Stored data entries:
....

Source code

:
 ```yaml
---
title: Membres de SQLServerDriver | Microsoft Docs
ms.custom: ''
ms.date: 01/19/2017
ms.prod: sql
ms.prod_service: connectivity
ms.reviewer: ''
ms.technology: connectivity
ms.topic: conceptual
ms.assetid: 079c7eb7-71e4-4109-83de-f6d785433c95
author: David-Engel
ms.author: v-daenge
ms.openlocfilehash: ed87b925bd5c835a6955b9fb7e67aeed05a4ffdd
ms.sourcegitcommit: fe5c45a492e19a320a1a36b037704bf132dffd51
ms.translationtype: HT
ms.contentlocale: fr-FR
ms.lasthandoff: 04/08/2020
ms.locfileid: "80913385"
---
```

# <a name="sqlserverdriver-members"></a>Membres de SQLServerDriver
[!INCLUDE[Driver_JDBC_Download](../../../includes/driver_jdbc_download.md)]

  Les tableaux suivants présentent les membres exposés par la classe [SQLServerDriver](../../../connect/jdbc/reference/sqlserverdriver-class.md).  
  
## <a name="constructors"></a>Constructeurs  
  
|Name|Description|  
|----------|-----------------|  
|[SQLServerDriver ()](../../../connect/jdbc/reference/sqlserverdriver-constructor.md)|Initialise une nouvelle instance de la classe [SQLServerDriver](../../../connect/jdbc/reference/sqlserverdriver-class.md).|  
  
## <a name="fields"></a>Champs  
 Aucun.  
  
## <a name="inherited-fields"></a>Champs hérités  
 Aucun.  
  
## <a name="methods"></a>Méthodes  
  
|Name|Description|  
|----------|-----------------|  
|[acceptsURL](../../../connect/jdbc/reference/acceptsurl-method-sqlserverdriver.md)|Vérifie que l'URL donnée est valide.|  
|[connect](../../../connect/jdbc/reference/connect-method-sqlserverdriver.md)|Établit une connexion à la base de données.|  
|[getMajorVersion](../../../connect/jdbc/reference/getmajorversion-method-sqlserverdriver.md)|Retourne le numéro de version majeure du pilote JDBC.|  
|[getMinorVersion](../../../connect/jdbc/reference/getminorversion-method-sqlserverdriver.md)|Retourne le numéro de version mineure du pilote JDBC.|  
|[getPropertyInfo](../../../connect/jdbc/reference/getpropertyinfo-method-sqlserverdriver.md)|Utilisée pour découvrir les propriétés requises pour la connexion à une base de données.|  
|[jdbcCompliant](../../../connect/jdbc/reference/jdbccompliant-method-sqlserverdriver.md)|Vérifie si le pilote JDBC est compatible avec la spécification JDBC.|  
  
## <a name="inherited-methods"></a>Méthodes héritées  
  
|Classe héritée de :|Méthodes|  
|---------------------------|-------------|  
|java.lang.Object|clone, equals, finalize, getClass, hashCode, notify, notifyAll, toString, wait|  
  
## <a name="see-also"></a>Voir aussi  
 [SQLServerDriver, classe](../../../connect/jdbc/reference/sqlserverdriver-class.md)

....

:: Your objective ::
The lines needed are those in the data above that hold the string "methods"; copy each of them.

:: Completed exercise ::
## <a name="methods"></a>Méthodes  
## <a name="inherited-methods"></a>Méthodes héritées  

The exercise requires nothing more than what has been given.